Ferron ( ) is a city in western Emery County, Utah, United States. The population was 1,461 at the 2020 census.

Settlement

Ferron was originally populated by Mormon settlers in 1877. Three families responded to a call from the LDS Church asking to settle in the Castle Valley. They started on 15 November 1877 and arrived about 21 days later. The group spent time creating dugouts and later made their living in farming.
Although settled in late 1877, the town received its name sometime in the late 1860s to early 1870s when a government surveyor was sent under the homestead act to survey the area. The surveyor's name was Augustus D Ferron, and, as the tale goes, they agreed to name the creek they camped by Ferron's Creek if he would agree to a "dunking" in the creek. He did so, and the creek was then known as Ferron's Creek. Later, when the town was settled, the "s" was dropped from the name, and the creek and town became known as "Ferron".

Geography
Ferron is in western Emery County, along Utah State Route 10, which leads northeast  to Castle Dale, the county seat, and southwest  to Emery. According to the United States Census Bureau, Ferron has a total area of , all land.

Demographics

As of the census of 2000, there were 1,623 people, 512 households, and 415 families residing in the city. The population density was 728.8 people per square mile (281.0/km2). There were 585 housing units at an average density of 262.7 per square mile (101.3/km2). The racial makeup of the city was 97.78% White, 0.25% African American, 0.31% Native American, 0.31% Asian, 0.43% from other races, and 0.92% from two or more races. Hispanic or Latino of any race were 1.60% of the population.

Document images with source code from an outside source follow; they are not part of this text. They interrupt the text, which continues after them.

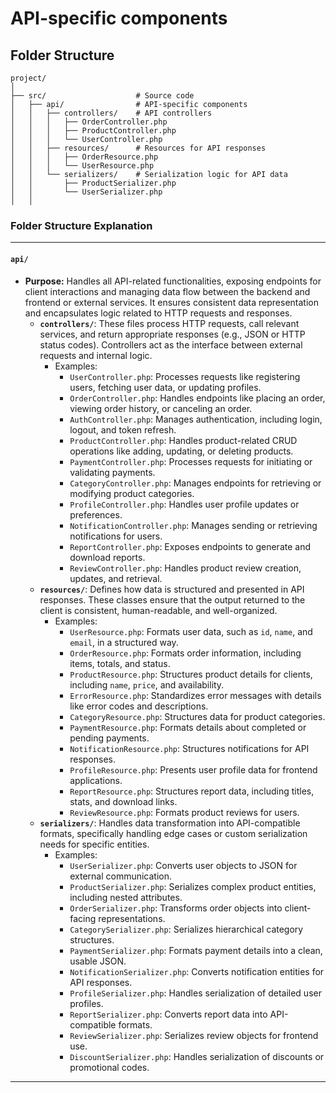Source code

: # API-specific components

## Folder Structure

```
project/
│
├── src/                    # Source code
│   ├── api/                # API-specific components
│   │   ├── controllers/    # API controllers
│   │   │   ├── OrderController.php
│   │   │   ├── ProductController.php
│   │   │   └── UserController.php
│   │   ├── resources/      # Resources for API responses
│   │   │   ├── OrderResource.php
│   │   │   └── UserResource.php
│   │   └── serializers/    # Serialization logic for API data
│   │       ├── ProductSerializer.php
│   │       └── UserSerializer.php
│   │
```


### **Folder Structure Explanation**

* * *

#### **`api/`**

- **Purpose:** Handles all API-related functionalities, exposing endpoints for client interactions and managing data flow between the backend and frontend or external services. It ensures consistent data representation and encapsulates logic related to HTTP requests and responses.
    - **`controllers/`**: These files process HTTP requests, call relevant services, and return appropriate responses (e.g., JSON or HTTP status codes). Controllers act as the interface between external requests and internal logic.
        - Examples:
            - `UserController.php`: Processes requests like registering users, fetching user data, or updating profiles.
            - `OrderController.php`: Handles endpoints like placing an order, viewing order history, or canceling an order.
            - `AuthController.php`: Manages authentication, including login, logout, and token refresh.
            - `ProductController.php`: Handles product-related CRUD operations like adding, updating, or deleting products.
            - `PaymentController.php`: Processes requests for initiating or validating payments.
            - `CategoryController.php`: Manages endpoints for retrieving or modifying product categories.
            - `ProfileController.php`: Handles user profile updates or preferences.
            - `NotificationController.php`: Manages sending or retrieving notifications for users.
            - `ReportController.php`: Exposes endpoints to generate and download reports.
            - `ReviewController.php`: Handles product review creation, updates, and retrieval.
    - **`resources/`**: Defines how data is structured and presented in API responses. These classes ensure that the output returned to the client is consistent, human-readable, and well-organized.
        - Examples:
            - `UserResource.php`: Formats user data, such as `id`, `name`, and `email`, in a structured way.
            - `OrderResource.php`: Formats order information, including items, totals, and status.
            - `ProductResource.php`: Structures product details for clients, including `name`, `price`, and availability.
            - `ErrorResource.php`: Standardizes error messages with details like error codes and descriptions.
            - `CategoryResource.php`: Structures data for product categories.
            - `PaymentResource.php`: Formats details about completed or pending payments.
            - `NotificationResource.php`: Structures notifications for API responses.
            - `ProfileResource.php`: Presents user profile data for frontend applications.
            - `ReportResource.php`: Structures report data, including titles, stats, and download links.
            - `ReviewResource.php`: Formats product reviews for users.
    - **`serializers/`**: Handles data transformation into API-compatible formats, specifically handling edge cases or custom serialization needs for specific entities.
        - Examples:
            - `UserSerializer.php`: Converts user objects to JSON for external communication.
            - `ProductSerializer.php`: Serializes complex product entities, including nested attributes.
            - `OrderSerializer.php`: Transforms order objects into client-facing representations.
            - `CategorySerializer.php`: Serializes hierarchical category structures.
            - `PaymentSerializer.php`: Formats payment details into a clean, usable JSON.
            - `NotificationSerializer.php`: Converts notification entities for API responses.
            - `ProfileSerializer.php`: Handles serialization of detailed user profiles.
            - `ReportSerializer.php`: Converts report data into API-compatible formats.
            - `ReviewSerializer.php`: Serializes review objects for frontend use.
            - `DiscountSerializer.php`: Handles serialization of discounts or promotional codes.

* * *
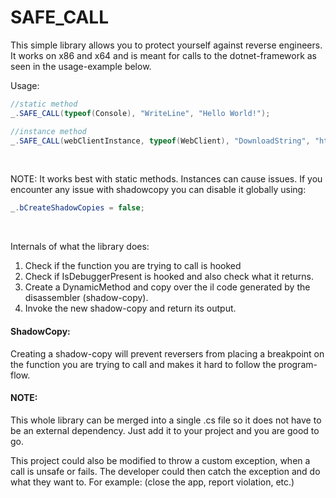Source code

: # SAFE_CALL

This simple library allows you to protect yourself against reverse engineers.
It works on x86 and x64 and is meant for calls to the dotnet-framework as seen in the usage-example below.

Usage:
``` cs
//static method
_.SAFE_CALL(typeof(Console), "WriteLine", "Hello World!");

//instance method
_.SAFE_CALL(webClientInstance, typeof(WebClient), "DownloadString", "https://pastebin.com/raw/fBqd8yM6");
```
<br/>

NOTE: It works best with static methods. Instances can cause issues.
      If you encounter any issue with shadowcopy you can disable it globally using:
``` cs 
_.bCreateShadowCopies = false;
```
<br/>

Internals of what the library does:
1. Check if the function you are trying to call is hooked
2. Check if IsDebuggerPresent is hooked and also check what it returns.
3. Create a DynamicMethod and copy over the il code generated by the disassembler (shadow-copy).
4. Invoke the new shadow-copy and return its output.

#### ShadowCopy:
Creating a shadow-copy will prevent reversers from 
placing a breakpoint on the function you are trying to call 
and makes it hard to follow the program-flow.

#### NOTE:
This whole library can be merged into a single .cs file so it does not have to be an external dependency.
Just add it to your project and you are good to go.

This project could also be modified to throw a custom exception, when a call is unsafe or fails.
The developer could then catch the exception and do what they want to. For example: (close the app, report violation, etc.)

There were 512 households, out of which 47.3% had children under the age of 18 living with them, 70.1% were married couples living together, 7.6% had a female householder with no husband present, and 18.9% were non-families. 17.8% of all households were made up of individuals, and 7.6% had someone living alone who was 65 years of age or older. The average household size was 3.06, and the average family size was 3.50.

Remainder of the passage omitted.